_PROBLEM_
Among the records, how many lines carry the string "sections"? Give that number with nothing added.

PROVIDED ENTRIES START

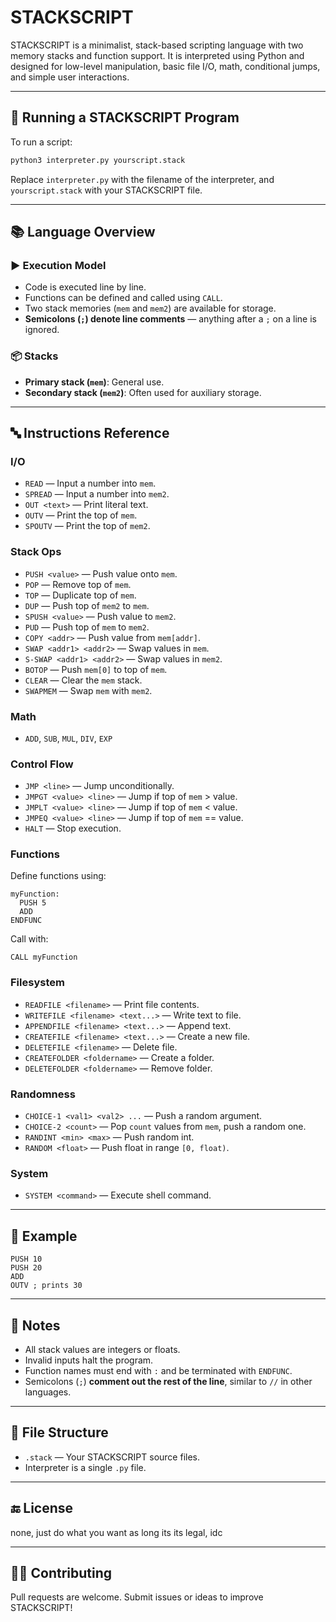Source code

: # STACKSCRIPT

STACKSCRIPT is a minimalist, stack-based scripting language with two memory stacks and function support. It is interpreted using Python and designed for low-level manipulation, basic file I/O, math, conditional jumps, and simple user interactions.

---

## 🔧 Running a STACKSCRIPT Program

To run a script:

```bash
python3 interpreter.py yourscript.stack
```

Replace `interpreter.py` with the filename of the interpreter, and `yourscript.stack` with your STACKSCRIPT file.

---

## 📚 Language Overview

### ▶️ Execution Model

* Code is executed line by line.
* Functions can be defined and called using `CALL`.
* Two stack memories (`mem` and `mem2`) are available for storage.
* **Semicolons (`;`) denote line comments** — anything after a `;` on a line is ignored.

### 📦 Stacks

* **Primary stack (`mem`)**: General use.
* **Secondary stack (`mem2`)**: Often used for auxiliary storage.

---

## 🔤 Instructions Reference

### I/O

* `READ` — Input a number into `mem`.
* `SPREAD` — Input a number into `mem2`.
* `OUT <text>` — Print literal text.
* `OUTV` — Print the top of `mem`.
* `SPOUTV` — Print the top of `mem2`.

### Stack Ops

* `PUSH <value>` — Push value onto `mem`.
* `POP` — Remove top of `mem`.
* `TOP` — Duplicate top of `mem`.
* `DUP` — Push top of `mem2` to `mem`.
* `SPUSH <value>` — Push value to `mem2`.
* `PUD` — Push top of `mem` to `mem2`.
* `COPY <addr>` — Push value from `mem[addr]`.
* `SWAP <addr1> <addr2>` — Swap values in `mem`.
* `S-SWAP <addr1> <addr2>` — Swap values in `mem2`.
* `BOTOP` — Push `mem[0]` to top of `mem`.
* `CLEAR` — Clear the `mem` stack.
* `SWAPMEM` — Swap `mem` with `mem2`.

### Math

* `ADD`, `SUB`, `MUL`, `DIV`, `EXP`

### Control Flow

* `JMP <line>` — Jump unconditionally.
* `JMPGT <value> <line>` — Jump if top of `mem` > value.
* `JMPLT <value> <line>` — Jump if top of `mem` < value.
* `JMPEQ <value> <line>` — Jump if top of `mem` == value.
* `HALT` — Stop execution.

### Functions

Define functions using:

```stack
myFunction:
  PUSH 5
  ADD
ENDFUNC
```

Call with:

```
CALL myFunction
```

### Filesystem

* `READFILE <filename>` — Print file contents.
* `WRITEFILE <filename> <text...>` — Write text to file.
* `APPENDFILE <filename> <text...>` — Append text.
* `CREATEFILE <filename> <text...>` — Create a new file.
* `DELETEFILE <filename>` — Delete file.
* `CREATEFOLDER <foldername>` — Create a folder.
* `DELETEFOLDER <foldername>` — Remove folder.

### Randomness

* `CHOICE-1 <val1> <val2> ...` — Push a random argument.
* `CHOICE-2 <count>` — Pop `count` values from `mem`, push a random one.
* `RANDINT <min> <max>` — Push random int.
* `RANDOM <float>` — Push float in range `[0, float)`.

### System

* `SYSTEM <command>` — Execute shell command.

---

## 📝 Example

```stack
PUSH 10
PUSH 20
ADD
OUTV ; prints 30
```

---

## 📎 Notes

* All stack values are integers or floats.
* Invalid inputs halt the program.
* Function names must end with `:` and be terminated with `ENDFUNC`.
* Semicolons (`;`) **comment out the rest of the line**, similar to `//` in other languages.

---

## 📂 File Structure

* `.stack` — Your STACKSCRIPT source files.
* Interpreter is a single `.py` file.

---

## 🔚 License

none, just do what you want as long its its legal, idc

---

## 🙋‍♂️ Contributing

Pull requests are welcome. Submit issues or ideas to improve STACKSCRIPT!
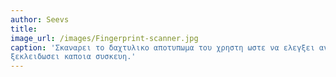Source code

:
 ```yaml
---
author: Seevs
title: 
image_url: /images/Fingerprint-scanner.jpg
caption: 'Σκαναρει το δαχτυλικο αποτυπωμα του χρηστη ωστε να ελεγξει αν ειναι το σωστο για να
ξεκλειδωσει καποια συσκευη.'
---
```

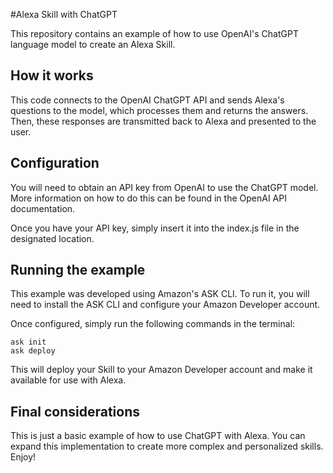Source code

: #Alexa Skill with ChatGPT

This repository contains an example of how to use OpenAI's ChatGPT language model to create an Alexa Skill.

## How it works

This code connects to the OpenAI ChatGPT API and sends Alexa's questions to the model, which processes them and returns the answers. Then, these responses are transmitted back to Alexa and presented to the user.

## Configuration

You will need to obtain an API key from OpenAI to use the ChatGPT model. More information on how to do this can be found in the OpenAI API documentation.

Once you have your API key, simply insert it into the index.js file in the designated location.

## Running the example

This example was developed using Amazon's ASK CLI. To run it, you will need to install the ASK CLI and configure your Amazon Developer account.

Once configured, simply run the following commands in the terminal:

```
ask init
ask deploy
```

This will deploy your Skill to your Amazon Developer account and make it available for use with Alexa.

## Final considerations

This is just a basic example of how to use ChatGPT with Alexa. You can expand this implementation to create more complex and personalized skills. Enjoy!
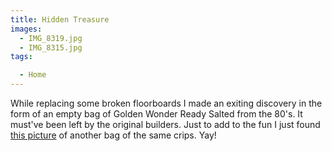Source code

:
 ```yaml
---
title: Hidden Treasure
images:
  - IMG_8319.jpg
  - IMG_8315.jpg
tags:

  - Home
---
```

While replacing some broken floorboards I made an exiting discovery in the form of an empty bag of Golden Wonder Ready Salted from the 80's. It must've been left by the original builders. Just to add to the fun I just found [this picture](http://www.flickr.com/photos/23574881@N06/3494194715) of another bag of the same crips. Yay!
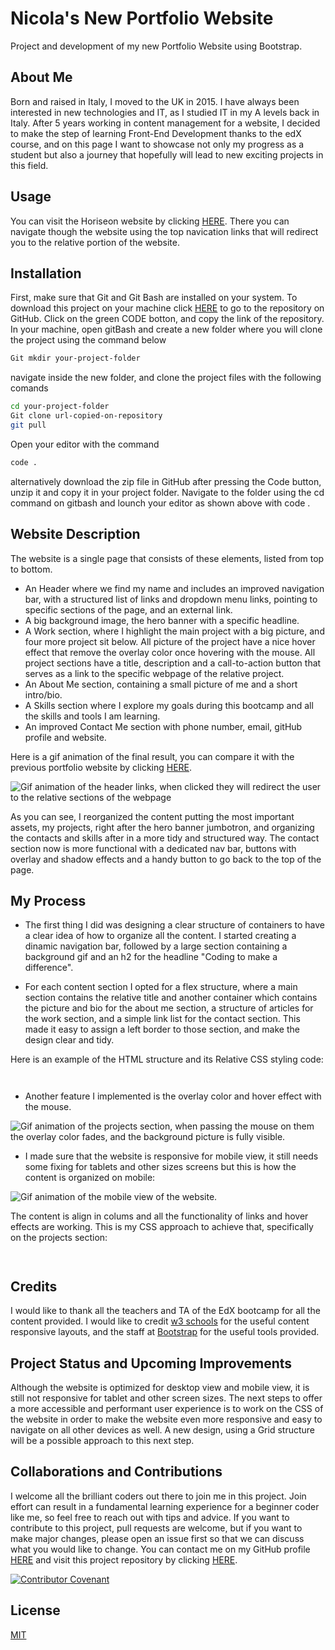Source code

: # Nicola's New Portfolio Website

Project and development of my new Portfolio Website using Bootstrap.

## About Me 
Born and raised in Italy, I moved to the UK in 2015. I have always been interested in new technologies and IT, as I studied IT in my A levels back in Italy. After 5 years working in content management for a website, I decided to make the step of learning Front-End Development thanks to the edX course, and on this page I want to showcase not only my progress as a student but also a journey that hopefully will lead to new exciting projects in this field.

## Usage

You can visit the Horiseon website by clicking [HERE](https://nikola84ca.github.io/bootstrap-portfolio/). There you can navigate though the website using the top navication links that will redirect you to the relative portion of the website.

## Installation
First, make sure that Git and Git Bash are installed on your system. To download this project on your machine click [HERE](https://github.com/Nikola84ca/bootstrap-portfolio) to go to the repository on GitHub. Click on the green CODE botton, and copy the link of the repository. In your machine, open gitBash and create a new folder where you will clone the project using the command below

```bash
Git mkdir your-project-folder
```
navigate inside the new folder, and clone the project files with the following comands

```bash
cd your-project-folder
Git clone url-copied-on-repository
git pull
```

Open your editor with the command

```bash
code .
```

alternatively download the zip file in GitHub after pressing the Code button, unzip it and copy it in your project folder. Navigate to the folder using the cd command on gitbash and lounch your editor as shown above with code .

## Website Description 

The website is a single page that consists of these elements, listed from top to bottom.

* An Header where we find my name and includes an improved navigation bar, with a structured list of links and dropdown menu links, pointing to specific sections of the page, and an external link.
* A big background image, the hero banner with a specific headline.
* A Work section, where I highlight the main project with a big picture, and four more project sit below. All picture of the project have a nice hover effect that remove the overlay color once hovering with the mouse. All project sections have a title, description and a call-to-action button that serves as a link to the specific webpage of the relative project.
* An About Me section, containing a small picture of me and a short intro/bio.
* A Skills section where I explore my goals during this bootcamp and all the skills and tools I am learning.
* An improved Contact Me section with phone number, email, gitHub profile and website.

Here is a gif animation of the final result, you can compare it with the previous portfolio website by clicking [HERE](https://nikola84ca.github.io/my-portfolio/).

![Gif animation of the header links, when clicked they will redirect the user to the relative sections of the webpage](/assets/images/01-portfolio-website-view.gif)

As you can see, I reorganized the content putting the most important assets, my projects, right after the hero banner jumbotron, and organizing the contacts and skills after in a more tidy and structured way. The contact section now is more functional with a dedicated nav bar, buttons with overlay and shadow effects and a handy button to go back to the top of the page.

## My Process

* The first thing I did was designing a clear structure of containers to have a clear idea of how to organize all the content. I started creating a dinamic navigation bar, followed by a large section containing a background gif and an h2 for the headline "Coding to make a difference".

* For each content section I opted for a flex structure, where a main section contains the relative title and another container which contains the picture and bio for the about me section, a structure of articles for the work section, and a simple link list for the contact section. This made it easy to assign a left border to those section, and make the design clear and tidy. 

Here is an example of the HTML structure and its Relative CSS styling code:

```HTML

```

```CSS


```
* Another feature I implemented is the overlay color and hover effect with the mouse. 

![Gif animation of the projects section, when passing the mouse on them the overlay color fades, and the background picture is fully visible.](/css/readme-assets/projects-hover-effect.gif)





* I made sure that the website is responsive for mobile view, it still needs some fixing for tablets and other sizes screens but this is how the content is organized on mobile:

![Gif animation of the mobile view of the website.](/css/readme-assets/portfolio-mobile-view.gif)

The content is align in colums and all the functionality of links and hover effects are working. This is my CSS approach to achieve that, specifically on the projects section:

```CSS



```

## Credits

I would like to thank all the teachers and TA of the EdX bootcamp for all the content provided. I would like to credit [w3 schools](https://www.w3schools.com/html/html5_semantic_elements.asp) for the useful content responsive layouts, and the staff at [Bootstrap](https://getbootstrap.com/docs/5.0/layout/grid/) for the useful tools provided.

## Project Status and Upcoming Improvements

Although the website is optimized for desktop view and mobile view, it is still not responsive for tablet and other screen sizes. The next steps to offer a more accessible and performant user experience is to work on the CSS of the website in order to make the website even more responsive and easy to navigate on all other devices as well. A new design, using a Grid structure will be a possible approach to this next step.

## Collaborations and Contributions

I welcome all the brilliant coders out there to join me in this project. Join effort can result in a fundamental learning experience for a beginner coder like me, so feel free to reach out with tips and advice. If you want to contribute to this project, pull requests are welcome, but if you want to make major changes, please open an issue first so that we can discuss what you would like to change. You can contact me on my GitHub profile [HERE](https://github.com/Nikola84ca) and visit this project repository by clicking [HERE](https://github.com/Nikola84ca/bootstrap-portfolio).

[![Contributor Covenant](https://img.shields.io/badge/Contributor%20Covenant-2.1-4baaaa.svg)](code_of_conduct.md)

## License

[MIT](https://choosealicense.com/licenses/mit/)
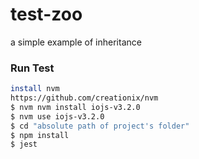 # test-zoo
a simple example of inheritance

### Run Test
```sh
install nvm 
https://github.com/creationix/nvm 
$ nvm nvm install iojs-v3.2.0
$ nvm use iojs-v3.2.0
$ cd "absolute path of project's folder"
$ npm install 
$ jest
```


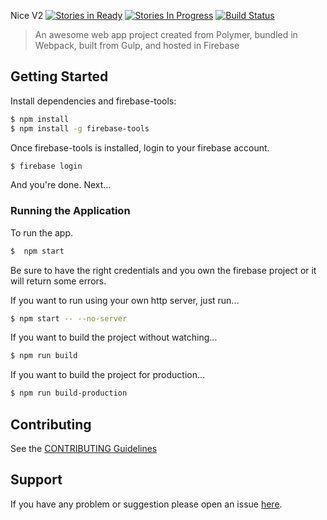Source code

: Nice V2
[![Stories in Ready](https://badge.waffle.io/tjmonsi/nice-v2.svg?label=ready&title=Ready)](http://waffle.io/tjmonsi/nice-v2)
[![Stories In Progress](https://badge.waffle.io/tjmonsi/nice-v2.svg?label=in%20progress&title=In%20Progress)](http://waffle.io/tjmonsi/nice-v2)
[![Build Status](https://travis-ci.org/tjmonsi/nice-v2.svg?branch=master)](https://travis-ci.org/tjmonsi/nice-v2)

> An awesome web app project created from Polymer, bundled in Webpack, built from Gulp, and hosted in Firebase

## Getting Started

Install dependencies and firebase-tools:

```bash
$ npm install
$ npm install -g firebase-tools
```

Once firebase-tools is installed, login to your firebase account.

```bash
$ firebase login
```

And you're done. Next...

### Running the Application

To run the app.

```bash
$  npm start
```

Be sure to have the right credentials and you own the firebase project or it will return some errors.

If you want to run using your own http server, just run...

```bash
$ npm start -- --no-server
```

If you want to build the project without watching...

```bash
$ npm run build
```

If you want to build the project for production...

```bash
$ npm run build-production
```

## Contributing

See the [CONTRIBUTING Guidelines](https://github.com/tjmonsi/nice-v2/blob/master/CONTRIBUTING.md)

## Support
If you have any problem or suggestion please open an issue [here](https://github.com/tjmonsi/nice-v2/issues).
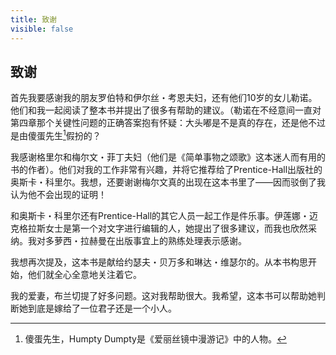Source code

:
 ```yaml
---
title: 致谢
visible: false
---
```


## 致谢

首先我要感谢我的朋友罗伯特和伊尔丝・考恩夫妇，还有他们10岁的女儿勒诺。他们和我一起阅读了整本书并提出了很多有帮助的建议。（勒诺在不经意间一直对第四章那个关键性问题的正确答案抱有怀疑：大头嘟是不是真的存在，还是他不过是由傻蛋先生[^1]假扮的？

我感谢格里尔和梅尔文・菲丁夫妇（他们是《简单事物之颂歌》这本迷人而有用的书的作者）。他们对我的工作非常有兴趣，并将它推荐给了Prentice-Hall出版社的奥斯卡・科里尔。我想，还要谢谢梅尔文真的出现在这本书里了――因而驳倒了我认为他不会出现的证明！

和奥斯卡・科里尔还有Prentice-Hall的其它人员一起工作是件乐事。伊莲娜・迈克格拉斯女士是第一个对文字进行编辑的人，她提出了很多建议，而我也欣然采纳。我对多萝西・拉赫曼在出版事宜上的熟练处理表示感谢。

我想再次提及，这本书是献给约瑟夫・贝万多和琳达・维瑟尔的。从本书构思开始，他们就全心全意地关注着它。

我的爱妻，布兰切提了好多问题。这对我帮助很大。我希望，这本书可以帮助她判断她到底是嫁给了一位君子还是一个小人。

[^1]: 傻蛋先生，Humpty Dumpty是《爱丽丝镜中漫游记》中的人物。
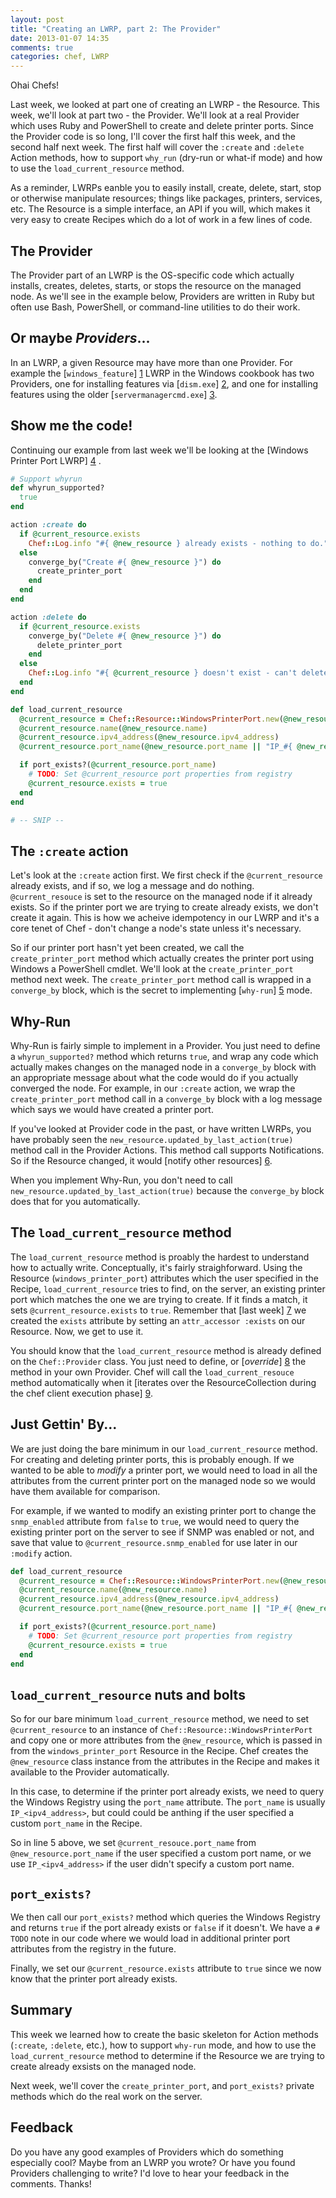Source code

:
 ```yaml
---
layout: post
title: "Creating an LWRP, part 2: The Provider"
date: 2013-01-07 14:35
comments: true
categories: chef, LWRP
---
```

Ohai Chefs!

Last week, we looked at part one of creating an LWRP - the Resource. This week, we'll look at part two - the Provider. We'll look at a real Provider which uses Ruby and PowerShell to create and delete printer ports. Since the Provider code is so long, I'll cover the first half this week, and the second half next week. The first half will cover the `:create` and `:delete` Action methods, how to support `why_run` (dry-run or what-if mode) and how to use the `load_current_resource` method.  

<!--more-->

As a reminder, LWRPs eanble you to easily install, create, delete, start, stop or otherwise manipulate resources; things like packages, printers, services, etc. The Resource is a simple interface, an API if you will, which makes it very easy to create Recipes which do a lot of work in a few lines of code.

## The Provider

The Provider part of an LWRP is the OS-specific code which actually installs, creates, deletes, starts, or stops the resource on the managed node. As we'll see in the example below, Providers are written in Ruby but often use Bash, PowerShell, or command-line utilities to do their work.

## Or maybe _Providers_...

In an LWRP, a given Resource may have more than one Provider. For example the [`windows_feature`] [1] LWRP in the Windows cookbook has two Providers, one for installing features via [`dism.exe`] [2], and one for installing features using the older [`servermanagercmd.exe`] [3].

[1]: https://github.com/opscode-cookbooks/windows#windows_feature
[2]: http://msdn.microsoft.com/en-us/library/dd371719(v=vs.85).aspx
[3]: http://technet.microsoft.com/en-us/library/ee344834(v=ws.10).aspx

## Show me the code!

Continuing our example from last week we'll be looking at the [Windows Printer Port LWRP] [4] .

[4]: https://github.com/opscode-cookbooks/windows#windows_printer_port

```ruby Windows Printer Port Provider
# Support whyrun
def whyrun_supported?
  true
end

action :create do
  if @current_resource.exists
    Chef::Log.info "#{ @new_resource } already exists - nothing to do."
  else
    converge_by("Create #{ @new_resource }") do
      create_printer_port
    end
  end
end

action :delete do
  if @current_resource.exists
    converge_by("Delete #{ @new_resource }") do
      delete_printer_port
    end
  else
    Chef::Log.info "#{ @current_resource } doesn't exist - can't delete."
  end
end

def load_current_resource
  @current_resource = Chef::Resource::WindowsPrinterPort.new(@new_resource.name)
  @current_resource.name(@new_resource.name)
  @current_resource.ipv4_address(@new_resource.ipv4_address)
  @current_resource.port_name(@new_resource.port_name || "IP_#{ @new_resource.ipv4_address }")

  if port_exists?(@current_resource.port_name)
    # TODO: Set @current_resource port properties from registry
    @current_resource.exists = true
  end
end

# -- SNIP --
```

## The `:create` action

Let's look at the `:create` action first. We first check if the `@current_resource` already exists, and if so, we log a message and do nothing. `@current_resouce` is set to the resource on the managed node if it already exists. So if the printer port we are trying to create already exists, we don't create it again. This is how we acheive idempotency in our LWRP and it's a core tenet of Chef - don't change a node's state unless it's necessary.

So if our printer port hasn't yet been created, we call the `create_printer_port` method which actually creates the printer port using Windows a PowerShell cmdlet. We'll look at the `create_printer_port` method next week. The `create_printer_port` method call is wrapped in a `converge_by` block, which is the secret to implementing [`why-run`] [5] mode.

[5]: http://lists.opscode.com/sympa/arc/chef/2012-07/msg00025.html

## Why-Run

Why-Run is fairly simple to implement in a Provider. You just need to define a `whyrun_supported?` method which returns `true`, and wrap any code which actually makes changes on the managed node in a `converge_by` block with an appropriate message about what the code would do if you actually converged the node. For example, in our `:create` action, we wrap the `create_printer_port` method call in a `converge_by` block with a log message which says we would have created a printer port.

If you've looked at Provider code in the past, or have written LWRPs, you have probably seen the `new_resource.updated_by_last_action(true)` method call in the Provider Actions. This method call supports Notifications. So if the Resource changed, it would [notify other resources] [6].

When you implement Why-Run, you don't need to call `new_resource.updated_by_last_action(true)` because the `converge_by` block does that for you automatically.

[6]: http://wiki.opscode.com/pages/viewpage.action?pageId=7274964#LightweightResourcesandProviders(LWRP)-Keyword:action

## The `load_current_resource` method

The `load_current_resource` method is proably the hardest to understand how to actually write. Conceptually, it's fairly straighforward. Using the Resource (`windows_printer_port`) attributes which the user specified in the Recipe, `load_current_resource` tries to find, on the server, an existing printer port which matches the one we are trying to create. If it finds a match, it sets `@current_resource.exists` to `true`. Remember that [last week] [7] we created the `exists` attribute by setting an `attr_accessor :exists` on our Resource. Now, we get to use it.

You should know that the `load_current_resource` method is already defined on the `Chef::Provider` class. You just need to define, or [_override_] [8] the method in your own Provider. Chef will call the `load_current_resouce` method automatically when it [iterates over the ResourceCollection during the chef client execution phase] [9].

[7]: http://dougireton.com/blog/2012/12/31/creating-an-lwrp/
[8]: http://www.rubydoc.info/github/opscode/chef/master/Chef/Provider#load_current_resource-instance_method
[9]: http://wiki.opscode.com/pages/viewpage.action?pageId=7274964#LightweightResourcesandProviders(LWRP)-Background

## Just Gettin' By...

We are just doing the bare minimum in our `load_current_resource` method. For creating and deleting printer ports, this is probably enough. If we wanted to be able to _modify_ a printer port, we would need to load in all the attributes from the current printer port on the managed node so we would have them available for comparison.

For example, if we wanted to modify an existing printer port to change the `snmp_enabled` attribute from `false` to `true`, we would need to query the existing printer port on the server to see if SNMP was enabled or not, and save that value to `@current_resource.snmp_enabled` for use later in our `:modify` action.

``` ruby load_current_resource
def load_current_resource
  @current_resource = Chef::Resource::WindowsPrinterPort.new(@new_resource.name)
  @current_resource.name(@new_resource.name)
  @current_resource.ipv4_address(@new_resource.ipv4_address)
  @current_resource.port_name(@new_resource.port_name || "IP_#{ @new_resource.ipv4_address }")

  if port_exists?(@current_resource.port_name)
    # TODO: Set @current_resource port properties from registry
    @current_resource.exists = true
  end
end
```

## `load_current_resource` nuts and bolts

So for our bare minimum `load_current_resource` method, we need to set `@current_resource` to an instance of `Chef::Resource::WindowsPrinterPort` and copy one or more attributes from the `@new_resource`, which is passed in from the `windows_printer_port` Resource in the Recipe. Chef  creates the `@new_resource` class instance from the attributes in the Recipe and makes it available to the Provider automatically.

In this case, to determine if the printer port already exists, we need to query the Windows Registry using the `port_name` attribute. The `port_name` is usually `IP_<ipv4_address>`, but could could be anthing if the user specified a custom `port_name` in the Recipe.

So in line 5 above, we set `@current_resouce.port_name` from `@new_resource.port_name` if the user specified a custom port name, or we use `IP_<ipv4_address>` if the user didn't specify a custom port name. 

## `port_exists?`

We then call our `port_exists?` method which queries the Windows Registry and returns `true` if the port already exists or `false` if it doesn't. We have a `# TODO` note in our code where we would load in additional printer port attributes from the registry in the future. 

Finally, we set our `@current_resource.exists` attribute to `true` since we now know that the printer port already exists.

## Summary

This week we learned how to create the basic skeleton for Action methods (`:create`, `:delete`, etc.), how to support `why-run` mode, and how to use the `load_current_resource` method to determine if the Resource we are trying to create already exsists on the managed node.

Next week, we'll cover the `create_printer_port`, and `port_exists?` private methods which do the real work on the server.

## Feedback
Do you have any good examples of Providers which do something especially cool? Maybe from an LWRP you wrote? Or have you found Providers challenging to write? I'd love to hear your feedback in the comments. Thanks!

PROVIDED ENTRIES END

_RESPONSE AREA_
3